───── Data for this exercise

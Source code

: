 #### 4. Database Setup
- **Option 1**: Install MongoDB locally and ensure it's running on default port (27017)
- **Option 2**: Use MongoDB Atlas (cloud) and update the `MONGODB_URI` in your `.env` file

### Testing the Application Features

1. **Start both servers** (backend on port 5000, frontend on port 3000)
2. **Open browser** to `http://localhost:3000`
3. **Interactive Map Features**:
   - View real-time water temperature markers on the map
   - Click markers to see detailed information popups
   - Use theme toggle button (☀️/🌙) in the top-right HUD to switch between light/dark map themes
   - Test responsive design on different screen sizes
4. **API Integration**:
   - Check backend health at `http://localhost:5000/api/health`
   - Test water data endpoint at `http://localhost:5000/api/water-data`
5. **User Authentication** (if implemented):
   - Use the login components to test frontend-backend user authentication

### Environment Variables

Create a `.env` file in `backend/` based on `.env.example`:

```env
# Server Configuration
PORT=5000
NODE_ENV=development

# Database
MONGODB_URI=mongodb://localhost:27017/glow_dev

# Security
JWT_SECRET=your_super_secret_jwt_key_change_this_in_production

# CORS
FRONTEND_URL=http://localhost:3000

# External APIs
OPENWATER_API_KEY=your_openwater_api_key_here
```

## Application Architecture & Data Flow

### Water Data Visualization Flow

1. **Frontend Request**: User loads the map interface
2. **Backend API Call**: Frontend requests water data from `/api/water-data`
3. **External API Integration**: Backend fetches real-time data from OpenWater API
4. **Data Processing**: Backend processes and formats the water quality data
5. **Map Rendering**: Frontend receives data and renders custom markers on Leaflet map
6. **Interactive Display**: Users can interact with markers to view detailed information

──────────

> Aim of the task: Transcribe every line of the records, keeping each one exact.

> Task output:
Source code

: #### 4. Database Setup
- **Option 1**: Install MongoDB locally and ensure it's running on default port (27017)
- **Option 2**: Use MongoDB Atlas (cloud) and update the `MONGODB_URI` in your `.env` file

### Testing the Application Features

1. **Start both servers** (backend on port 5000, frontend on port 3000)
2. **Open browser** to `http://localhost:3000`
3. **Interactive Map Features**:
   - View real-time water temperature markers on the map
   - Click markers to see detailed information popups
   - Use theme toggle button (☀️/🌙) in the top-right HUD to switch between light/dark map themes
   - Test responsive design on different screen sizes
4. **API Integration**:
   - Check backend health at `http://localhost:5000/api/health`
   - Test water data endpoint at `http://localhost:5000/api/water-data`
5. **User Authentication** (if implemented):
   - Use the login components to test frontend-backend user authentication

### Environment Variables

Create a `.env` file in `backend/` based on `.env.example`:

```env
# Server Configuration
PORT=5000
NODE_ENV=development

# Database
MONGODB_URI=mongodb://localhost:27017/glow_dev

# Security
JWT_SECRET=your_super_secret_jwt_key_change_this_in_production

# CORS
FRONTEND_URL=http://localhost:3000

# External APIs
OPENWATER_API_KEY=your_openwater_api_key_here
```

## Application Architecture & Data Flow

### Water Data Visualization Flow

1. **Frontend Request**: User loads the map interface
2. **Backend API Call**: Frontend requests water data from `/api/water-data`
3. **External API Integration**: Backend fetches real-time data from OpenWater API
4. **Data Processing**: Backend processes and formats the water quality data
5. **Map Rendering**: Frontend receives data and renders custom markers on Leaflet map
6. **Interactive Display**: Users can interact with markers to view detailed information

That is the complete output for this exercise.